Saved data entries:
::::::::

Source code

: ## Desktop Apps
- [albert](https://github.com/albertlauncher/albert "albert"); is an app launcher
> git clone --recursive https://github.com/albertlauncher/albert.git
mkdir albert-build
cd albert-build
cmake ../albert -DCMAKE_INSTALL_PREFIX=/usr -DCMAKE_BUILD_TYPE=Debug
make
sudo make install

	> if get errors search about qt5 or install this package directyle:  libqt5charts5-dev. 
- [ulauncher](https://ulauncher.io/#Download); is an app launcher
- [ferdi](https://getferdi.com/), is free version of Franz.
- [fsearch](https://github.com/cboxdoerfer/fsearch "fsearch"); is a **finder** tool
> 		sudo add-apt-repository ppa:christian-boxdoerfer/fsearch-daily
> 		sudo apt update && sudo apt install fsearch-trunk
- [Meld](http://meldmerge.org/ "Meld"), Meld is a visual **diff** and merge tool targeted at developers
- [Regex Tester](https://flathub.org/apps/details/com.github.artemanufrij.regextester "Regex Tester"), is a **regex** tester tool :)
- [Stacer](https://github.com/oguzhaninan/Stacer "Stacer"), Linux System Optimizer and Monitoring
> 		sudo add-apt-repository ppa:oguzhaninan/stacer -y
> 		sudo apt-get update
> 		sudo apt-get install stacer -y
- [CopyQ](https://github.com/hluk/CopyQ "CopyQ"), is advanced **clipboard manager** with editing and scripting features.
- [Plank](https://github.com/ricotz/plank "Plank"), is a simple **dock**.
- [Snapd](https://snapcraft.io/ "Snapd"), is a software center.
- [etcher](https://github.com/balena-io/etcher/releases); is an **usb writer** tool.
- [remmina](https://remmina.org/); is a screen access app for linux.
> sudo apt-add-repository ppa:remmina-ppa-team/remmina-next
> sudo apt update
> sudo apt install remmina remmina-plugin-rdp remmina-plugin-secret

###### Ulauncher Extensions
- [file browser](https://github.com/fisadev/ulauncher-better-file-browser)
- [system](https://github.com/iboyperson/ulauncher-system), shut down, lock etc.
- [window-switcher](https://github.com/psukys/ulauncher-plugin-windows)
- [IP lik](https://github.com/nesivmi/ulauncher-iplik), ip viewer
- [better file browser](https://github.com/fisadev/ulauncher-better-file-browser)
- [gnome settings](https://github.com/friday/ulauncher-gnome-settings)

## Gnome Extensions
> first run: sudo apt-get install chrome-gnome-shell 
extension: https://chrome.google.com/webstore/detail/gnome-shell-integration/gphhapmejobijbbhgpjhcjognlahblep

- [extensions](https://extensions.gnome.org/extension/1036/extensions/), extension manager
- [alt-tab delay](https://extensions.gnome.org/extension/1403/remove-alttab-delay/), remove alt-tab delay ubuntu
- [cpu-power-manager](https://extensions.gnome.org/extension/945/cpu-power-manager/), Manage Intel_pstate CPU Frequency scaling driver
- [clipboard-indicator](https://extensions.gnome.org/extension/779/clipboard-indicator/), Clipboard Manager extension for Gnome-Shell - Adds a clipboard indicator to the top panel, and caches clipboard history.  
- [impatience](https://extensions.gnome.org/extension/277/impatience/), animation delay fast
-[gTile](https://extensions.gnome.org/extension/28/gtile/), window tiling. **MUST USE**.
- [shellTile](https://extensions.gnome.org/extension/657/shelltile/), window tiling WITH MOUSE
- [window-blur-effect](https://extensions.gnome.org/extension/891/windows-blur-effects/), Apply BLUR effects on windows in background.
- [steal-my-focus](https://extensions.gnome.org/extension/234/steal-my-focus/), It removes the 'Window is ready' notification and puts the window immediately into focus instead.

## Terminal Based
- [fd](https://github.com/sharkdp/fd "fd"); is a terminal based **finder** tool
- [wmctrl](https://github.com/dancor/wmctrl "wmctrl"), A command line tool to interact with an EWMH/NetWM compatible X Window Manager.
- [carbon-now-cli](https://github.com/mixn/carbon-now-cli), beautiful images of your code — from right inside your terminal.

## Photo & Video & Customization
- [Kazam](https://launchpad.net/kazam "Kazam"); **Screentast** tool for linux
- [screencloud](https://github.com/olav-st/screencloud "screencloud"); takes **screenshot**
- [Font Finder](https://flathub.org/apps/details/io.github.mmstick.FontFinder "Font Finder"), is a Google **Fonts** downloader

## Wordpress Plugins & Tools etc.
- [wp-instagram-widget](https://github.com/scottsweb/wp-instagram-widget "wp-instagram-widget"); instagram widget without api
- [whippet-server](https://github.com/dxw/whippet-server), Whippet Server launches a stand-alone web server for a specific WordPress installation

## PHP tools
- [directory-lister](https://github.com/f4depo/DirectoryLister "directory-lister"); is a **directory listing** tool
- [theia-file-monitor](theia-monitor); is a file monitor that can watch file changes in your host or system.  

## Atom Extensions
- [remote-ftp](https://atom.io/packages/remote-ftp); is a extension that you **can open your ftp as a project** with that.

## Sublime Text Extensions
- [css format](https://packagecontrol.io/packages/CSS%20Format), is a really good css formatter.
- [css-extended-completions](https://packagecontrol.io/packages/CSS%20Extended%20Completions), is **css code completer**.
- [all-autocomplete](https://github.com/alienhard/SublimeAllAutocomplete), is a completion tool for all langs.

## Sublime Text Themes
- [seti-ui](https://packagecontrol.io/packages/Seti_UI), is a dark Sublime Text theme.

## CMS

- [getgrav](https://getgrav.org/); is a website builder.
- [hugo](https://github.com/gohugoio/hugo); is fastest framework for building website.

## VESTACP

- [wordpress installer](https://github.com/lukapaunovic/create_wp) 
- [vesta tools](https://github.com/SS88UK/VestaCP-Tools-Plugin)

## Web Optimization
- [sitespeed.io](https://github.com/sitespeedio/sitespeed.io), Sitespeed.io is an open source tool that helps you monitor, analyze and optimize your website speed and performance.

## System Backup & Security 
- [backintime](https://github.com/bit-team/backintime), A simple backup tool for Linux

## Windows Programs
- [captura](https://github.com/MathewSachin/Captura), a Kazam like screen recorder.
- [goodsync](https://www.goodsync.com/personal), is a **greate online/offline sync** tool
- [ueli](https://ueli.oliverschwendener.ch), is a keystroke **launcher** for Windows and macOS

::::::::

Nothing beyond the line containing "and scripting features." is to be output; the lines above, from the first one onward to that line, are to be transcribed exactly.

== Task output ==
Source code

: ## Desktop Apps
- [albert](https://github.com/albertlauncher/albert "albert"); is an app launcher
> git clone --recursive https://github.com/albertlauncher/albert.git
mkdir albert-build
cd albert-build
cmake ../albert -DCMAKE_INSTALL_PREFIX=/usr -DCMAKE_BUILD_TYPE=Debug
make
sudo make install

	> if get errors search about qt5 or install this package directyle:  libqt5charts5-dev. 
- [ulauncher](https://ulauncher.io/#Download); is an app launcher
- [ferdi](https://getferdi.com/), is free version of Franz.
- [fsearch](https://github.com/cboxdoerfer/fsearch "fsearch"); is a **finder** tool
> 		sudo add-apt-repository ppa:christian-boxdoerfer/fsearch-daily
> 		sudo apt update && sudo apt install fsearch-trunk
- [Meld](http://meldmerge.org/ "Meld"), Meld is a visual **diff** and merge tool targeted at developers
- [Regex Tester](https://flathub.org/apps/details/com.github.artemanufrij.regextester "Regex Tester"), is a **regex** tester tool :)
- [Stacer](https://github.com/oguzhaninan/Stacer "Stacer"), Linux System Optimizer and Monitoring
> 		sudo add-apt-repository ppa:oguzhaninan/stacer -y
> 		sudo apt-get update
> 		sudo apt-get install stacer -y
- [CopyQ](https://github.com/hluk/CopyQ "CopyQ"), is advanced **clipboard manager** with editing and scripting features.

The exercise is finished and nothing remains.